I spent some more time to think whether we really need the container
tags (XYZSet). The following example came to my mind. Let's assume we
have a VectorSet vs1 containing two Vectors v1 and v2 -- like this:
Scenario 1 (with XYZSets):
<Page>
<VectorSet id="vs1">
<Vector id="v1"> ... </Vector>
<Vector id="v2"> ... </Vector>
</VectorSet>
...
</Page>
Scenario 2 (without XYZSets):
<Page>
<Vector id="v1"> ... </Vector>
<Vector id="v2"> ... </Vector>
...
</Page>
Now the question is: Is a signature over [vs1] in scenario 1 equivalent
to a signature over [v1, v2] in scenario 2? The surprising answer is "no".
In both scenarios, the signatures prevent the modification of the data
in v1 and v2. But in scenario 2, we could easily introduce another
Vector v3 without invalidating the signature - because v3 is outside the
scope of the signature:
<Page>
<Vector id="v1"> ... </Vector>
<Vector id="v2"> ... </Vector>
<Vector id="v3"> ... </Vector>
...
</Page>
In scenario 1, doing this would make the signature invalid (which is the
desired behavior).
So taking out the container tags (XYZSets) would significantly weaken
the security of our digital signature mechanism: It allows data to be
added without the ability to detect it (unless you sign the entire
surrounding element - which will not always be possible).
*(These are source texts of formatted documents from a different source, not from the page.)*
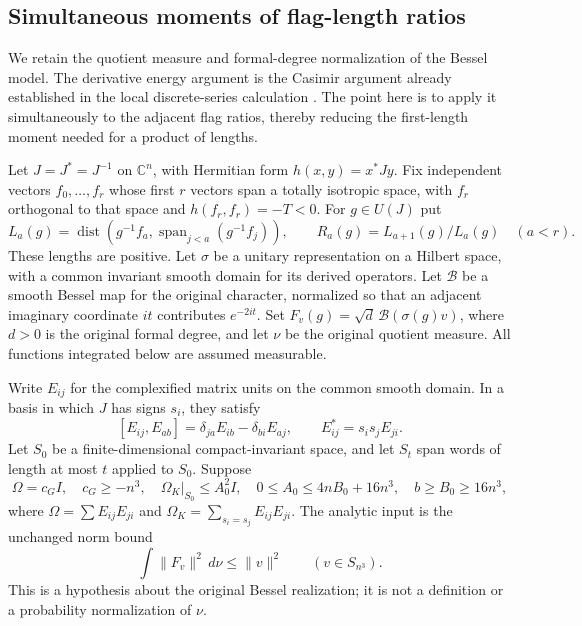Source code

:\subsection{Simultaneous moments of flag-length ratios}
\label{mixed-flag-ratio-moments}

We retain the quotient measure and formal-degree normalization of the
Bessel model.  The derivative energy argument is the Casimir argument
already established in the local discrete-series calculation
\cite{mixed-ratio-casimir}.  The point here is to apply it simultaneously
to the adjacent flag ratios, thereby reducing the first-length moment
needed for a product of lengths.

Let $J=J^*=J^{-1}$ on $\mathbb C^n$, with Hermitian form
$h(x,y)=x^*Jy$.  Fix independent vectors $f_0,\ldots,f_r$ whose first
$r$ vectors span a totally isotropic space, with $f_r$ orthogonal to
that space and $h(f_r,f_r)=-T<0$.  For $g\in U(J)$ put
\[
 L_a(g)=\operatorname{dist}\left(g^{-1}f_a,
             \operatorname{span}_{j<a}(g^{-1}f_j)\right),
 \qquad R_a(g)=L_{a+1}(g)/L_a(g)\quad(a<r).
\]
These lengths are positive.  Let $\sigma$ be a unitary representation
on a Hilbert space, with a common invariant smooth domain for its
derived operators.  Let $\mathcal B$ be a smooth Bessel map
for the original character, normalized so that an adjacent imaginary
coordinate $it$ contributes $e^{-2it}$.  Set
$F_v(g)=\sqrt d\,\mathcal B(\sigma(g)v)$, where $d>0$ is the original
formal degree, and let $\nu$ be the original quotient measure.  All
functions integrated below are assumed measurable.

Write $E_{ij}$ for the complexified matrix units on the common smooth
domain.  In a basis in which $J$ has signs $s_i$, they satisfy
\[
 [E_{ij},E_{ab}]=\delta_{ja}E_{ib}-\delta_{bi}E_{aj},\qquad
 E_{ij}^*=s_i s_jE_{ji}.
\]
Let $S_0$ be a finite-dimensional compact-invariant space, and let
$S_t$ span words of length at most $t$ applied to $S_0$.  Suppose
\begin{equation}\label{mixed-ratio-energy-assumptions}
 \Omega=c_G I,\quad c_G\ge-n^3,\quad
 \Omega_K|_{S_0}\le A_0^2I,\quad
 0\le A_0\le4nB_0+16n^3,\quad b\ge B_0\ge16n^3,
\end{equation}
where $\Omega=\sum E_{ij}E_{ji}$ and
$\Omega_K=\sum_{s_i=s_j}E_{ij}E_{ji}$.
The analytic input is the unchanged norm bound
\begin{equation}\label{mixed-ratio-mass-input}
             \int\|F_v\|^2\,d\nu\le\|v\|^2
                      \qquad(v\in S_{n^3}).
\end{equation}
This is a hypothesis about the original Bessel realization; it is not
a definition or a probability normalization of $\nu$.

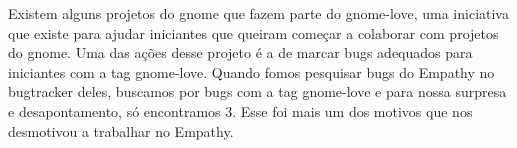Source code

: Existem alguns projetos do gnome que fazem parte do gnome-love, uma iniciativa que existe para ajudar iniciantes que queiram começar a colaborar com projetos do gnome. Uma das ações desse projeto é a de marcar bugs adequados para iniciantes com a tag gnome-love.
Quando fomos pesquisar bugs do Empathy no bugtracker deles, buscamos por bugs com a tag gnome-love e para nossa surpresa e desapontamento, só encontramos 3. Esse foi mais um dos motivos que nos desmotivou a trabalhar no Empathy.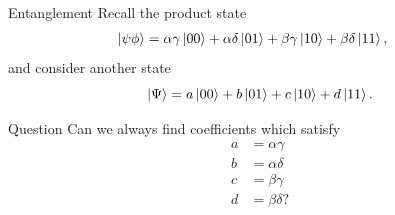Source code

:         \begin{frame}{Entanglement}
            Recall the product state
            \begin{equation*}
                \begin{split}
                    \ket{\psi\phi}
                    &= \alpha \gamma \ket{00}  
                    + \alpha \delta \ket{01} 
                    + \beta \gamma \ket{10}  
                    + \beta \delta \ket{11},
                \end{split}
            \end{equation*}
            and consider another state
            \begin{equation*}
                \ket{\Psi}
                = a \ket{00}  
                + b \ket{01} 
                + c \ket{10}  
                + d \ket{11}.
            \end{equation*}
            \vspace{-0.5cm}
            \begin{block}{Question}
                Can we always find coefficients which satisfy 
                \begin{equation*}
                    \begin{split}
                        a&= \alpha \gamma  \\
                        b&=  \alpha \delta  \\
                        c&= \beta \gamma   \\
                        d&=  \beta \delta ? 
                    \end{split}
                \end{equation*}
            \end{block}
        \end{frame}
This will make
the 21 CFR Part 11 folks very unhappy.
Therefore I would tend to leave the container tags in.
Best wishes,
Burkhard
Anh Dao Nguyen wrote:
>
> Hi Maren,
>
> I have developed a small digital-signature-signing and –verification
> program which allows signing numerous data objects (elements) all at
> once. If the purpose for creating the “XYZSet” containers was to be able
> to sign several elements of similar type at one time, then it would be
> unnecessary. You are right, we theoretical can remove all the
> Set-containers from the Core Schema.
>
> At the beginning stage of the application development, I used
> “Object”-element-concept (according to the paragraph 2.3 of the
> DSig-Specification) to sign multiple data objects. That means the data
> being signed must be accommodated within the “Object” element.
>
> For instance:
> ….
> <Sample derived="false" *id="signitem1"* sampleID="SRM936">
> …
> </Sample>
> …….
> <Signatures>
> <Signature Id="sig0">
> <ds:SignedInfo>
> <ds:Reference URI="*#signObject1*">
> …
> </ds:Reference>
> </ds:SignedInfo>
> <ds:*Object* Id="*signObject1*">
> <Sample derived="false" *id="signitem1"*
> sampleID="SRM936">
> …
> </Sample>
>
> </ds:Object>
> </Signature>
> </Signatures>
>
>
> As everyone already knew, each ID must be unique within an
> AnIML-document. Therefore I had to remove the original data of the
> signed element (outside of the signature element) from the AnIML file.
> Otherwise, we would have double ID in the AnIML file (id=”signitem1”).
> Finally, I decided to utilize “Reference” element within the “SignInfo”
> element to refer to the signed data by using “URI” attribute (see the
> attach file).
>
> ….
> <Sample derived="false" id="*signitem1*" sampleID="SRM936">
> …
> </Sample>
> …….
> <Signatures>
> <Signature Id="sig0">
> <ds:SignedInfo>
> <ds:Reference *URI="# signitem1"*>
> …
> </ds:Reference>
> </ds:SignedInfo>
>
> </Signature>
> </Signatures>
>
>
> Anh Dao
>
>
>
>
> At 05:57 AM 1/26/2005, Mar...@wa... wrote:
>
>> Hi Mark,
>>
>> > But let's go on and see if we can make a better hierarchical model.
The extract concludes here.